Directions for this task: Copy out each line of the data that holds the word "间接成本".

►

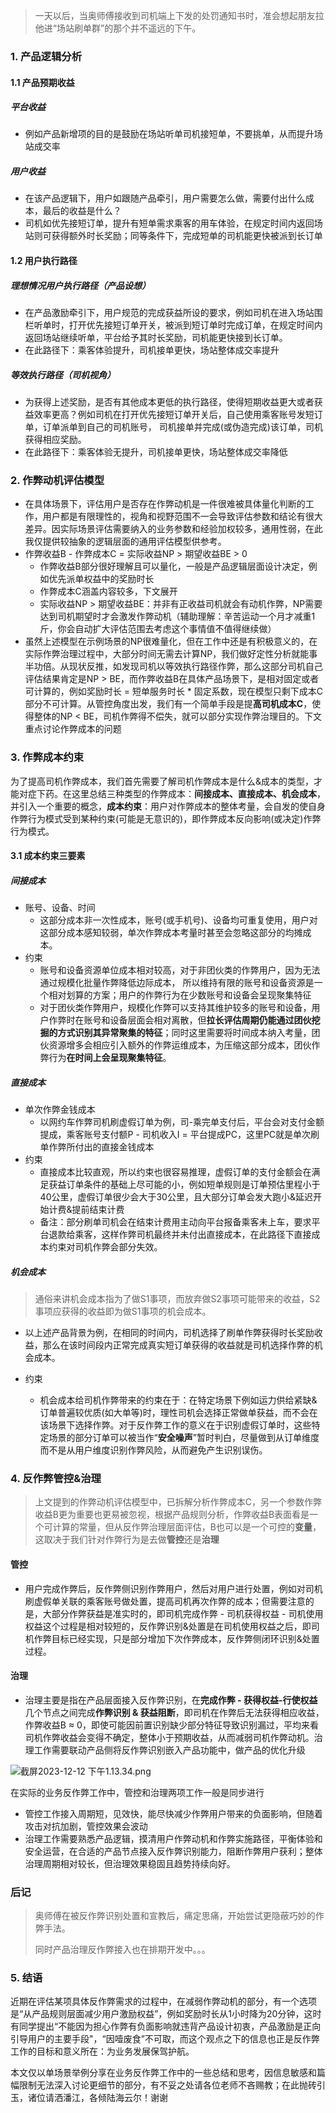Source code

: >一天以后，当奥师傅接收到司机端上下发的处罚通知书时，准会想起朋友拉他进“场站刷单群”的那个并不遥远的下午。

### 1. 产品逻辑分析
#### 1.1 产品预期收益
##### 平台收益

* 例如产品新增项的目的是鼓励在场站听单司机接短单，不要挑单，从而提升场站成交率
##### 用户收益

* 在该产品逻辑下，用户如跟随产品牵引，用户需要怎么做，需要付出什么成本，最后的收益是什么？
* 司机如优先接短订单，提升有短单需求乘客的用车体验，在规定时间内返回场站则可获得额外时长奖励；同等条件下，完成短单的司机能更快被派到长订单

#### 1.2 用户执行路径

##### 理想情况用户执行路径（产品设想）

* 在产品激励牵引下，用户规范的完成获益所设的要求，例如司机在进入场站围栏听单时，打开优先接短订单开关，被派到短订单时完成订单，在规定时间内返回场站继续听单，平台给予其时长奖励，司机能更快接到长订单。
* 在此路径下：乘客体验提升，司机接单更快，场站整体成交率提升

##### 等效执行路径（司机视角）

* 为获得上述奖励，是否有其他成本更低的执行路径，使得短期收益更大或者获益效率更高？例如司机在打开优先接短订单开关后，自己使用乘客账号发短订单，订单派单到自己的司机账号， 司机接单并完成(或伪造完成)该订单，司机获得相应奖励。
* 在此路径下：乘客体验无提升，司机接单更快，场站整体成交率降低



### 2. 作弊动机评估模型

* 在具体场景下，评估用户是否存在作弊动机是一件很难被具体量化判断的工作，用户都是有限理性的，视角和视野范围不一会导致评估参数和结论有很大差异。因实际场景评估需要纳入的业务参数和经验加权较多，通用性弱，在此我仅提供较抽象的逻辑层面的通用评估模型供参考。
* 作弊收益B - 作弊成本C = 实际收益NP > 期望收益BE > 0
  * 作弊收益B部分很好理解且可以量化，一般是产品逻辑层面设计决定，例如优先派单权益中的奖励时长
  * 作弊成本C涵盖内容较多，下文展开
  * 实际收益NP  >  期望收益BE：并非有正收益司机就会有动机作弊，NP需要达到司机期望时才会激发作弊动机（辅助理解：辛苦运动一个月才减重1斤，你会自动扩大评估范围去考虑这个事情值不值得继续做）
* 虽然上述模型在示例场景的NP很难量化，但在工作中还是有积极意义的，在实际作弊治理过程中，大部分时间无需去计算NP，我们做好定性分析就能事半功倍。从现状反推，如发现司机以等效执行路径作弊，那么这部分司机自己评估结果肯定是NP  > BE，而作弊收益B在具体产品场景下，是相对固定或者可计算的，例如奖励时长 = 短单服务时长 * 固定系数，现在模型只剩下成本C部分不可计算。从管控角度出发，我们有一个简单手段是提**高司机成本C**，使得整体的NP < BE，司机作弊得不偿失，就可以部分实现作弊治理目的。下文重点讨论作弊成本的问题



### 3. 作弊成本约束

为了提高司机作弊成本，我们首先需要了解司机作弊成本是什么&成本的类型，才能对症下药。在这里总结三种类型的作弊成本：**间接成本、直接成本、机会成本**，并引入一个重要的概念，**成本约束**：用户对作弊成本的整体考量，会自发的使自身作弊行为模式受到某种约束(可能是无意识的)，即作弊成本反向影响(或决定)作弊行为模式。

#### 3.1 成本约束三要素

##### 间接成本

* 账号、设备、时间
  * 这部分成本非一次性成本，账号(或手机号)、设备均可重复使用，用户对这部分成本感知较弱，单次作弊成本考量时甚至会忽略这部分的均摊成本。
* 约束
  * 账号和设备资源单位成本相对较高，对于非团伙类的作弊用户，因为无法通过规模化批量作弊降低边际成本， 所以维持有限的账号和设备资源是一个相对划算的方案；用户的作弊行为在少数账号和设备会呈现聚集特征
  * 对于团伙类作弊用户，规模化作弊可以支持其维护较多的账号和设备，用户作弊时在账号和设备层面会相对离散，但**拉长评估周期仍能通过团伙挖掘的方式识别其异常聚集的特征**；同时这里需要将时间成本纳入考量，团伙资源增多会相应引入额外的作弊运维成本，为压缩这部分成本，团伙作弊行为**在时间上会呈现聚集特征**。

##### 直接成本

* 单次作弊金钱成本
  * 以网约车作弊司机刷虚假订单为例，司-乘完单支付后，平台会对支付金额提成，乘客账号支付额P - 司机收入I = 平台提成PC，这里PC就是单次刷单作弊所付出的直接金钱成本
* 约束
  * 直接成本比较直观，所以约束也很容易推理，虚假订单的支付金额会在满足获益订单条件的基础上尽可能的小，例如短单规则是订单预估里程小于40公里，虚假订单很少会大于30公里，且大部分订单会发大跑小&延迟开始计费&提前结束计费
  * 备注：部分刷单司机会在结束计费用主动向平台报备乘客未上车，要求平台退款给乘客，这样作弊司机最终并未付出直接成本，在此路径下直接成本约束对司机作弊会部分失效。

##### 机会成本

> 通俗来讲机会成本指为了做S1事项，而放弃做S2事项可能带来的收益，S2事项应获得的收益即为做S1事项的机会成本。

* 以上述产品背景为例，在相同的时间内，司机选择了刷单作弊获得时长奖励收益，那么在该时间段内正常完成真实短订单获得的收益就是司机选择作弊的机会成本。

* 约束

  * 机会成本给司机作弊带来的约束在于：在特定场景下例如运力供给紧缺&订单普遍较优质(如大单等)时，理性司机会选择正常做单获益，而不会在该场景下选择作弊。对于反作弊工作的意义在于识别虚假订单时，这些特定场景的部分订单可以被当作“**安全噪声**”暂时判白，尽量做到从订单维度而不是从用户维度识别作弊风险，从而避免产生识别误伤。

    

### 4. 反作弊管控&治理

> 上文提到的作弊动机评估模型中，已拆解分析作弊成本C，另一个参数作弊收益B更为重要也更易被忽视，根据产品规则分析，作弊收益B表面看是一个可计算的常量，但从反作弊治理层面评估，B也可以是一个可控的**变量**，这取决于我们针对作弊行为是去做**管控**还是**治理**

#### 管控

* 用户完成作弊后，反作弊侧识别作弊用户，然后对用户进行处置，例如对司机刷虚假单关联的乘客账号做处置，提高司机再次作弊的成本；但需要注意的是，大部分作弊获益是准实时的，即司机完成作弊 - 司机获得权益 - 司机使用权益这个过程是相对较短的，反作弊识别&处置是在司机使用权益之后，即司机作弊目标已经实现，只是部分增加下次作弊成本，反作弊侧闭环识别&处置过程。

#### 治理

* 治理主要是指在产品层面接入反作弊识别，在**完成作弊 - 获得权益-行使权益** 几个节点之间完成**作弊识别 & 获益阻断**，即司机在作弊后无法获得相应收益，作弊收益B $\approx$ 0，即使可能因前置识别缺少部分特征导致识别漏过，平均来看司机作弊收益会变得不确定，整体小于预期收益，从而减弱司机作弊动机。治理工作需要联动产品侧将反作弊识别嵌入产品功能中，做产品的优化升级

![截屏2023-12-12 下午1.13.34.png](http://img-hxy021.didistatic.com/static/iportal/upload/362c4b64d84d1f4b46bb6ddabf92f711.png "截屏2023-12-12 下午1.13.34.png")

在实际的业务反作弊工作中，管控和治理两项工作一般是同步进行
* 管控工作接入周期短，见效快，能尽快减少作弊用户带来的负面影响，但随着攻击对抗加剧，管控效果会波动
* 治理工作需要熟悉产品逻辑，摸清用户作弊动机和作弊实施路径，平衡体验和安全运营，在合适的产品节点接入反作弊识别能力，阻断作弊用户获利；整体治理周期相对较长，但治理效果稳固且趋势持续向好。


### 后记

> 奥师傅在被反作弊识别处置和宣教后，痛定思痛，开始尝试更隐蔽巧妙的作弊手法。
>
> 同时产品治理反作弊接入也在排期开发中。。。



### 5. 结语

   近期在评估某项具体反作弊需求的过程中，在减弱作弊动机的部分，有一个选项是“从产品规则层面减少用户激励权益”，例如奖励时长从1小时降为20分钟，这时有同学提出“不能因为担心作弊有负面影响就违背产品设计初衷，产品激励是正向引导用户的主要手段"，“因噎废食”不可取，而这个观点之下的信息也正是反作弊工作的目标和意义所在：为业务发展保驾护航。

   本文仅以单场景举例分享在业务反作弊工作中的一些总结和思考，因信息敏感和篇幅限制无法深入讨论更细节的部分，有不妥之处请各位老师不吝赐教；在此抛砖引玉，诸位请洒潘江，各倾陆海云尔！谢谢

◄

Written answer:
为了提高司机作弊成本，我们首先需要了解司机作弊成本是什么&成本的类型，才能对症下药。在这里总结三种类型的作弊成本：**间接成本、直接成本、机会成本**，并引入一个重要的概念，**成本约束**：用户对作弊成本的整体考量，会自发的使自身作弊行为模式受到某种约束(可能是无意识的)，即作弊成本反向影响(或决定)作弊行为模式。
##### 间接成本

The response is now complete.